Problem description: Copy every entry exactly, but skip the pictures.

─── The data

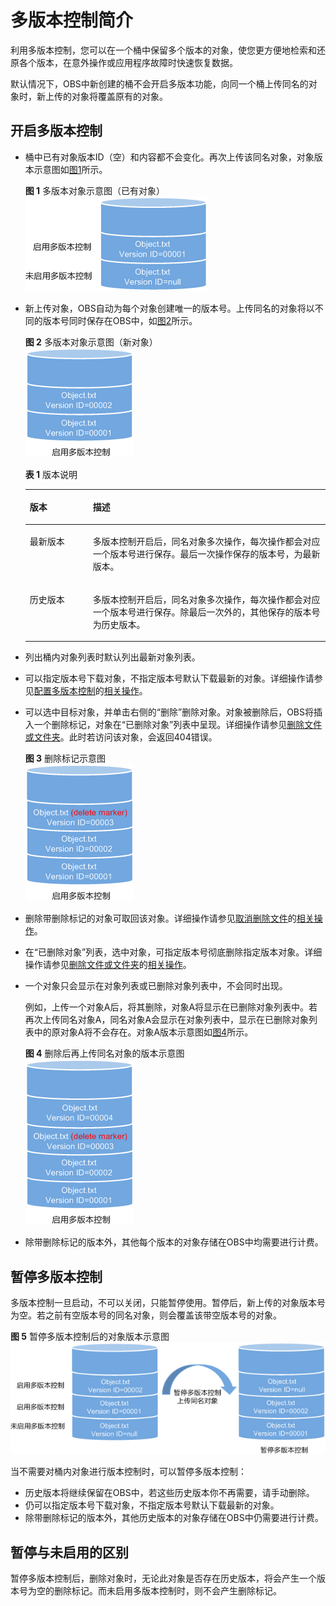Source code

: # 多版本控制简介<a name="zh-cn_topic_0045829098"></a>

利用多版本控制，您可以在一个桶中保留多个版本的对象，使您更方便地检索和还原各个版本，在意外操作或应用程序故障时快速恢复数据。

默认情况下，OBS中新创建的桶不会开启多版本功能，向同一个桶上传同名的对象时，新上传的对象将覆盖原有的对象。

## 开启多版本控制<a name="section267316284432"></a>

-   桶中已有对象版本ID（空）和内容都不会变化。再次上传该同名对象，对象版本示意图如[图1](#fig2477115284615)所示。

    **图 1**  多版本对象示意图（已有对象）<a name="fig2477115284615"></a>  
    ![](figures/多版本对象示意图（已有对象）.png "多版本对象示意图（已有对象）")

-   新上传对象，OBS自动为每个对象创建唯一的版本号。上传同名的对象将以不同的版本号同时保存在OBS中，如[图2](#fig313745516351)所示。

    **图 2**  多版本对象示意图（新对象）<a name="fig313745516351"></a>  
    ![](figures/多版本对象示意图（新对象）.png "多版本对象示意图（新对象）")

    **表 1**  版本说明

    <a name="table049033015373"></a>
    <table><thead align="left"><tr id="row154903306372"><th class="cellrowborder" valign="top" width="21%" id="mcps1.2.3.1.1"><p id="p15490163043717"><a name="p15490163043717"></a><a name="p15490163043717"></a>版本</p>
    </th>
    <th class="cellrowborder" valign="top" width="79%" id="mcps1.2.3.1.2"><p id="p649011306374"><a name="p649011306374"></a><a name="p649011306374"></a>描述</p>
    </th>
    </tr>
    </thead>
    <tbody><tr id="row184901130183714"><td class="cellrowborder" valign="top" width="21%" headers="mcps1.2.3.1.1 "><p id="p14490930133716"><a name="p14490930133716"></a><a name="p14490930133716"></a>最新版本</p>
    </td>
    <td class="cellrowborder" valign="top" width="79%" headers="mcps1.2.3.1.2 "><p id="p15490183083718"><a name="p15490183083718"></a><a name="p15490183083718"></a>多版本控制开启后，同名对象多次操作，每次操作都会对应一个版本号进行保存。最后一次操作保存的版本号，为最新版本。</p>
    </td>
    </tr>
    <tr id="row16490143043711"><td class="cellrowborder" valign="top" width="21%" headers="mcps1.2.3.1.1 "><p id="p149053010375"><a name="p149053010375"></a><a name="p149053010375"></a>历史版本</p>
    </td>
    <td class="cellrowborder" valign="top" width="79%" headers="mcps1.2.3.1.2 "><p id="p1349018308373"><a name="p1349018308373"></a><a name="p1349018308373"></a>多版本控制开启后，同名对象多次操作，每次操作都会对应一个版本号进行保存。除最后一次外的，其他保存的版本号为历史版本。</p>
    </td>
    </tr>
    </tbody>
    </table>

-   列出桶内对象列表时默认列出最新对象列表。
-   可以指定版本号下载对象，不指定版本号默认下载最新的对象。详细操作请参见[配置多版本控制](配置多版本控制.md)的[相关操作](配置多版本控制.md#section29772226)。
-   可以选中目标对象，并单击右侧的“删除”删除对象。对象被删除后，OBS将插入一个删除标记，对象在“已删除对象”列表中呈现。详细操作请参见[删除文件或文件夹](删除文件或文件夹.md)。此时若访问该对象，会返回404错误。

    **图 3**  删除标记示意图<a name="fig12513111686"></a>  
    ![](figures/删除标记示意图.png "删除标记示意图")

-   删除带删除标记的对象可取回该对象。详细操作请参见[取消删除文件](取消删除文件.md)的[相关操作](取消删除文件.md#section27691114163422)。
-   在“已删除对象”列表，选中对象，可指定版本号彻底删除指定版本对象。详细操作请参见[删除文件或文件夹](删除文件或文件夹.md)的[相关操作](删除文件或文件夹.md#section089519314196)。
-   一个对象只会显示在对象列表或已删除对象列表中，不会同时出现。

    例如，上传一个对象A后，将其删除，对象A将显示在已删除对象列表中。若再次上传同名对象A，同名对象A会显示在对象列表中，显示在已删除对象列表中的原对象A将不会存在。对象A版本示意图如[图4](#fig1469714544377)所示。

    **图 4**  删除后再上传同名对象的版本示意图<a name="fig1469714544377"></a>  
    ![](figures/删除后再上传同名对象的版本示意图.png "删除后再上传同名对象的版本示意图")

-   除带删除标记的版本外，其他每个版本的对象存储在OBS中均需要进行计费。

## 暂停多版本控制<a name="section11792633194415"></a>

多版本控制一旦启动，不可以关闭，只能暂停使用。暂停后，新上传的对象版本号为空。若之前有空版本号的同名对象，则会覆盖该带空版本号的对象。

**图 5**  暂停多版本控制后的对象版本示意图<a name="fig997719201937"></a>  
![](figures/暂停多版本控制后的对象版本示意图.png "暂停多版本控制后的对象版本示意图")

当不需要对桶内对象进行版本控制时，可以暂停多版本控制：

-   历史版本将继续保留在OBS中，若这些历史版本你不再需要，请手动删除。
-   仍可以指定版本号下载对象，不指定版本号默认下载最新的对象。
-   除带删除标记的版本外，其他历史版本的对象存储在OBS中仍需要进行计费。

## 暂停与未启用的区别<a name="section135901320145020"></a>

暂停多版本控制后，删除对象时，无论此对象是否存在历史版本，将会产生一个版本号为空的删除标记。而未启用多版本控制时，则不会产生删除标记。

──────

Completed task:
Source code

: # 多版本控制简介<a name="zh-cn_topic_0045829098"></a>

利用多版本控制，您可以在一个桶中保留多个版本的对象，使您更方便地检索和还原各个版本，在意外操作或应用程序故障时快速恢复数据。

默认情况下，OBS中新创建的桶不会开启多版本功能，向同一个桶上传同名的对象时，新上传的对象将覆盖原有的对象。

## 开启多版本控制<a name="section267316284432"></a>

-   桶中已有对象版本ID（空）和内容都不会变化。再次上传该同名对象，对象版本示意图如[图1](#fig2477115284615)所示。

    **图 1**  多版本对象示意图（已有对象）<a name="fig2477115284615"></a>  
    ![](figures/多版本对象示意图（已有对象）.png "多版本对象示意图（已有对象）")

-   新上传对象，OBS自动为每个对象创建唯一的版本号。上传同名的对象将以不同的版本号同时保存在OBS中，如[图2](#fig313745516351)所示。

    **图 2**  多版本对象示意图（新对象）<a name="fig313745516351"></a>  
    ![](figures/多版本对象示意图（新对象）.png "多版本对象示意图（新对象）")

    **表 1**  版本说明

    <a name="table049033015373"></a>
    <table><thead align="left"><tr id="row154903306372"><th class="cellrowborder" valign="top" width="21%" id="mcps1.2.3.1.1"><p id="p15490163043717"><a name="p15490163043717"></a><a name="p15490163043717"></a>版本</p>
    </th>
    <th class="cellrowborder" valign="top" width="79%" id="mcps1.2.3.1.2"><p id="p649011306374"><a name="p649011306374"></a><a name="p649011306374"></a>描述</p>
    </th>
    </tr>
    </thead>
    <tbody><tr id="row184901130183714"><td class="cellrowborder" valign="top" width="21%" headers="mcps1.2.3.1.1 "><p id="p14490930133716"><a name="p14490930133716"></a><a name="p14490930133716"></a>最新版本</p>
    </td>
    <td class="cellrowborder" valign="top" width="79%" headers="mcps1.2.3.1.2 "><p id="p15490183083718"><a name="p15490183083718"></a><a name="p15490183083718"></a>多版本控制开启后，同名对象多次操作，每次操作都会对应一个版本号进行保存。最后一次操作保存的版本号，为最新版本。</p>
    </td>
    </tr>
    <tr id="row16490143043711"><td class="cellrowborder" valign="top" width="21%" headers="mcps1.2.3.1.1 "><p id="p149053010375"><a name="p149053010375"></a><a name="p149053010375"></a>历史版本</p>
    </td>
    <td class="cellrowborder" valign="top" width="79%" headers="mcps1.2.3.1.2 "><p id="p1349018308373"><a name="p1349018308373"></a><a name="p1349018308373"></a>多版本控制开启后，同名对象多次操作，每次操作都会对应一个版本号进行保存。除最后一次外的，其他保存的版本号为历史版本。</p>
    </td>
    </tr>
    </tbody>
    </table>

-   列出桶内对象列表时默认列出最新对象列表。
-   可以指定版本号下载对象，不指定版本号默认下载最新的对象。详细操作请参见[配置多版本控制](配置多版本控制.md)的[相关操作](配置多版本控制.md#section29772226)。
-   可以选中目标对象，并单击右侧的“删除”删除对象。对象被删除后，OBS将插入一个删除标记，对象在“已删除对象”列表中呈现。详细操作请参见[删除文件或文件夹](删除文件或文件夹.md)。此时若访问该对象，会返回404错误。

    **图 3**  删除标记示意图<a name="fig12513111686"></a>  
    ![](figures/删除标记示意图.png "删除标记示意图")

-   删除带删除标记的对象可取回该对象。详细操作请参见[取消删除文件](取消删除文件.md)的[相关操作](取消删除文件.md#section27691114163422)。
-   在“已删除对象”列表，选中对象，可指定版本号彻底删除指定版本对象。详细操作请参见[删除文件或文件夹](删除文件或文件夹.md)的[相关操作](删除文件或文件夹.md#section089519314196)。
-   一个对象只会显示在对象列表或已删除对象列表中，不会同时出现。

    例如，上传一个对象A后，将其删除，对象A将显示在已删除对象列表中。若再次上传同名对象A，同名对象A会显示在对象列表中，显示在已删除对象列表中的原对象A将不会存在。对象A版本示意图如[图4](#fig1469714544377)所示。

    **图 4**  删除后再上传同名对象的版本示意图<a name="fig1469714544377"></a>  
    ![](figures/删除后再上传同名对象的版本示意图.png "删除后再上传同名对象的版本示意图")

-   除带删除标记的版本外，其他每个版本的对象存储在OBS中均需要进行计费。

## 暂停多版本控制<a name="section11792633194415"></a>

多版本控制一旦启动，不可以关闭，只能暂停使用。暂停后，新上传的对象版本号为空。若之前有空版本号的同名对象，则会覆盖该带空版本号的对象。

**图 5**  暂停多版本控制后的对象版本示意图<a name="fig997719201937"></a>  
![](figures/暂停多版本控制后的对象版本示意图.png "暂停多版本控制后的对象版本示意图")

当不需要对桶内对象进行版本控制时，可以暂停多版本控制：

-   历史版本将继续保留在OBS中，若这些历史版本你不再需要，请手动删除。
-   仍可以指定版本号下载对象，不指定版本号默认下载最新的对象。
-   除带删除标记的版本外，其他历史版本的对象存储在OBS中仍需要进行计费。

## 暂停与未启用的区别<a name="section135901320145020"></a>

暂停多版本控制后，删除对象时，无论此对象是否存在历史版本，将会产生一个版本号为空的删除标记。而未启用多版本控制时，则不会产生删除标记。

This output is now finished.